[Start of Attachment]

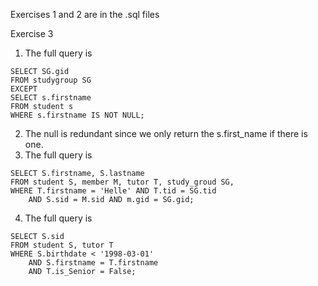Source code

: 

Exercises 1 and 2 are in the .sql files


Exercise 3
1. The full query is 
```postgresql
SELECT SG.gid
FROM studygroup SG
EXCEPT
SELECT s.firstname
FROM student s
WHERE s.firstname IS NOT NULL;
```
2. The null is redundant since we only return the s.first_name if there is one.
3. The full query is 
```postgresql
SELECT S.firstname, S.lastname
FROM student S, member M, tutor T, study_groud SG,
WHERE T.firstname = 'Helle' AND T.tid = SG.tid
	AND S.sid = M.sid AND m.gid = SG.gid;

```
4. The full query is
```postgresql
SELECT S.sid
FROM student S, tutor T
WHERE S.birthdate < '1998-03-01'
	AND S.firstname = T.firstname
	AND T.is_Senior = False;

```
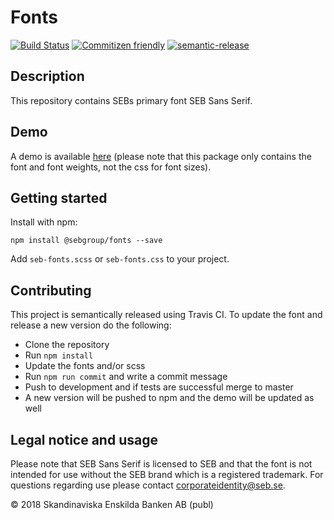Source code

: # Fonts
[![Build Status](https://travis-ci.com/sebgroup/fonts.svg?token=ogFUkA9d52UFZqFZXBNy&branch=master)](https://travis-ci.com/sebgroup/fonts)
[![Commitizen friendly](https://img.shields.io/badge/commitizen-friendly-brightgreen.svg)](http://commitizen.github.io/cz-cli/)
[![semantic-release](https://img.shields.io/badge/%20%20%F0%9F%93%A6%F0%9F%9A%80-semantic--release-e10079.svg)](https://github.com/semantic-release/semantic-release)

## Description
This repository contains SEBs primary font SEB Sans Serif.

## Demo
A demo is available [here](https://sebgroup.github.io/fonts/) (please note that this package only contains the font and font weights, not the css for font sizes).

## Getting started
Install with npm:
```
npm install @sebgroup/fonts --save
```

Add `seb-fonts.scss` or `seb-fonts.css` to your project.

## Contributing
This project is semantically released using Travis CI. To update the font and release a new version do the following:

* Clone the repository
* Run `npm install`
* Update the fonts and/or scss
* Run `npm run commit` and write a commit message
* Push to development and if tests are successful merge to master
* A new version will be pushed to npm and the demo will be updated as well


## Legal notice and usage
Please note that SEB Sans Serif is licensed to SEB and that the font is not intended for use without the SEB brand which is a registered trademark.
For questions regarding use please contact corporateidentity@seb.se.


© 2018 Skandinaviska Enskilda Banken AB (publ)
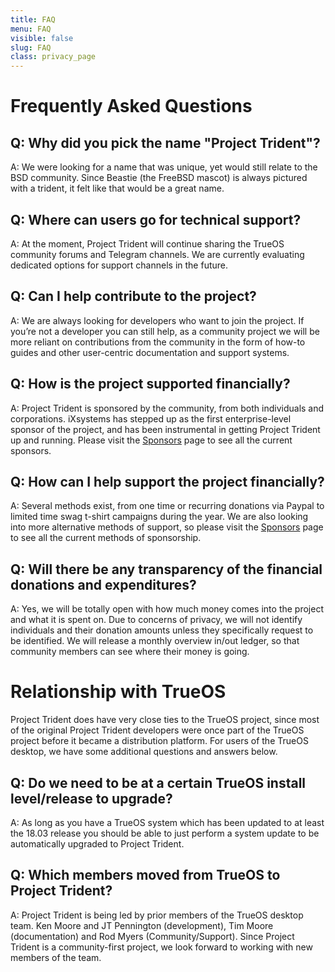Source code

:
```yaml
---
title: FAQ
menu: FAQ
visible: false
slug: FAQ
class: privacy_page
---
```


# Frequently Asked Questions
## Q: Why did you pick the name "Project Trident"?
A:  We were looking for a name that was unique, yet would still relate to the BSD community. Since Beastie (the FreeBSD mascot) is always pictured with a trident, it felt like that would be a great name.

## Q: Where can users go for technical support?
A: At the moment, Project Trident will continue sharing the TrueOS community forums and Telegram channels. We are currently evaluating dedicated options for support channels in the future.

## Q: Can I help contribute to the project?
A: We are always looking for developers who want to join the project.  If you’re not a developer you can still help, as a community project we will be more reliant on contributions from the community in the form of how-to guides and other user-centric documentation and support systems.

## Q: How is the project supported financially?
A: Project Trident is sponsored by the community, from both individuals and corporations. iXsystems has stepped up as the first enterprise-level sponsor of the project, and has been instrumental in getting Project Trident up and running. Please visit the [Sponsors](/sponsors) page to see all the current sponsors.

## Q: How can I help support the project financially?
A: Several methods exist, from one time or recurring donations via Paypal to limited time swag t-shirt campaigns during the year. We are also looking into more alternative methods of support, so please visit the [Sponsors](/sponsors) page to see all the current methods of sponsorship.

## Q: Will there be any transparency of the financial donations and expenditures?
A: Yes, we will be totally open with how much money comes into the project and what it is spent on.  Due to concerns of privacy, we will not identify individuals and their donation amounts unless they specifically request to be identified.  We will release a monthly overview in/out ledger, so that community members can see where their money is going.  

# Relationship with TrueOS
Project Trident does have very close ties to the TrueOS project, since most of the original Project Trident developers were once part of the TrueOS project before it became a distribution platform. For users of the TrueOS desktop, we have some additional questions and answers below.

## Q: Do we need to be at a certain TrueOS install level/release to upgrade?
A: As long as you have a TrueOS system which has been updated to at least the 18.03 release you should be able to just perform a system update to be automatically upgraded to Project Trident.

## Q: Which members moved from TrueOS to Project Trident?
A: Project Trident is being led by prior members of the TrueOS desktop team. Ken Moore and JT Pennington (development), Tim Moore (documentation) and Rod Myers (Community/Support). Since Project Trident is a community-first project, we look forward to working with new members of the team.
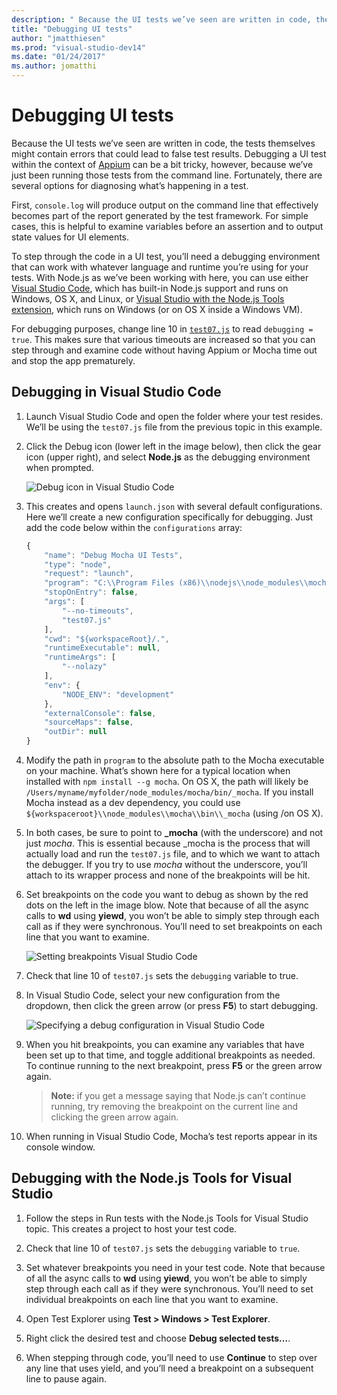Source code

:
 ```yaml
--- 
description: " Because the UI tests we’ve seen are written in code, the tests themselves might contain errors that could lead to false test results."
title: "Debugging UI tests"
author: "jmatthiesen"
ms.prod: "visual-studio-dev14"
ms.date: "01/24/2017"
ms.author: jomatthi
--- 
```


# Debugging UI tests

Because the UI tests we’ve seen are written in code, the tests themselves might contain errors that could lead to false test results. Debugging a UI test within the context of [Appium](http://appium.io/) can be a bit tricky, however, because we’ve just been running those tests from the command line. Fortunately, there are several options for diagnosing what’s happening in a test.

First, `console.log` will produce output on the command line that effectively becomes part of the report generated by the test framework. For simple cases, this is helpful to examine variables before an assertion and to output state values for UI elements.

To step through the code in a UI test, you’ll need a debugging environment that can work with whatever language and runtime you’re using for your tests. With Node.js as we’ve been working with here, you can use either [Visual Studio Code](https://code.visualstudio.com/), which has built-in Node.js support and runs on Windows, OS X, and Linux, or [Visual Studio with the Node.js Tools extension](https://visualstudio.microsoft.com/vs/features/node-js/), which runs on Windows (or on OS X inside a Windows VM).

For debugging purposes, change line 10 in [`test07.js`](https://github.com/Microsoft/cordova-samples/blob/master/ui-testing/test07.js) to read `debugging = true`. This makes sure that various timeouts are increased so that you can step through and examine code without having Appium or Mocha time out and stop the app prematurely.

## Debugging in Visual Studio Code

1.	Launch Visual Studio Code and open the folder where your test resides. We’ll be using the `test07.js` file from the previous topic in this example.

2.	Click the Debug icon (lower left in the image below), then click the gear icon (upper right), and select **Node.js** as the debugging environment when prompted.

	![Debug icon in Visual Studio Code](media/debugging/01-debug-vs-code.png)

3.	This creates and opens `launch.json` with several default configurations. Here we’ll create a new configuration specifically for debugging. Just add the code below within the `configurations` array:

	```javascript
	{
	    "name": "Debug Mocha UI Tests",
	    "type": "node",
	    "request": "launch",
	    "program": "C:\\Program Files (x86)\\nodejs\\node_modules\\mocha\\bin\\_mocha",
	    "stopOnEntry": false,
	    "args": [
	        "--no-timeouts",
	        "test07.js"
	    ],
	    "cwd": "${workspaceRoot}/.",
	    "runtimeExecutable": null,
	    "runtimeArgs": [
	        "--nolazy"
	    ],
	    "env": {
	        "NODE_ENV": "development"
	    },
	    "externalConsole": false,
	    "sourceMaps": false,
	    "outDir": null
	}
	```

4.	Modify the path in `program` to the absolute path to the Mocha executable on your machine. What’s shown here for a typical location when installed with `npm install --g mocha`. On OS X, the path will likely be `/Users/myname/myfolder/node_modules/mocha/bin/_mocha`. If you install Mocha instead as a dev dependency, you could use `${workspaceroot}\\node_modules\\mocha\\bin\\_mocha` (using /on OS X).

5.	In both cases, be sure to point to **_mocha** (with the underscore) and not just *mocha*. This is essential because _mocha is the process that will actually load and run the `test07.js` file, and to which we want to attach the debugger. If you try to use *mocha* without the underscore, you’ll attach to its wrapper process and none of the breakpoints will be hit.

6.	Set breakpoints on the code you want to debug as shown by the red dots on the left in the image blow. Note that because of all the async calls to **wd** using **yiewd**, you won’t be able to simply step through each call as if they were synchronous. You’ll need to set breakpoints on each line that you want to examine.

	![Setting breakpoints Visual Studio Code](media/debugging/02-debug-vs-code-breakpoint.png)

7.	Check that line 10 of `test07.js` sets the `debugging` variable to true.

8.	In Visual Studio Code, select your new configuration from the dropdown, then click the green arrow (or press **F5**) to start debugging.

	![Specifying a debug configuration in Visual Studio Code](media/debugging/03-debug-vs-code-mocha.png)

9.	When you hit breakpoints, you can examine any variables that have been set up to that time, and toggle additional breakpoints as needed. To continue running to the next breakpoint, press **F5** or the green arrow again.

	> **Note:** if you get a message saying that Node.js can’t continue running, try removing the breakpoint on the current line and clicking the green arrow again.

10.	When running in Visual Studio Code, Mocha’s test reports appear in its console window.

## Debugging with the Node.js Tools for Visual Studio

1.	Follow the steps in Run tests with the Node.js Tools for Visual Studio topic. This creates a project to host your test code.

2.	Check that line 10 of `test07.js` sets the `debugging` variable to `true`.

3.	Set whatever breakpoints you need in your test code. Note that because of all the async calls to **wd** using **yiewd**, you won’t be able to simply step through each call as if they were synchronous. You’ll need to set individual breakpoints on each line that you want to examine.

4.	Open Test Explorer using **Test > Windows > Test Explorer**.

5.	Right click the desired test and choose **Debug selected tests…**.

6.	When stepping through code, you’ll need to use **Continue** to step over any line that uses yield, and you’ll need a breakpoint on a subsequent line to pause again.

[End of Attachment]

- _WHAT IS EXPECTED_
In the listing above, locate the line containing "## Q: How can" and the line containing "## Q: Will there". Extract those two lines and every line between them, exactly as written, and only those.

- _RESULT OF THE EXERCISE_
## Q: How can I help support the project financially?
A: Several methods exist, from one time or recurring donations via Paypal to limited time swag t-shirt campaigns during the year. We are also looking into more alternative methods of support, so please visit the [Sponsors](/sponsors) page to see all the current methods of sponsorship.

## Q: Will there be any transparency of the financial donations and expenditures?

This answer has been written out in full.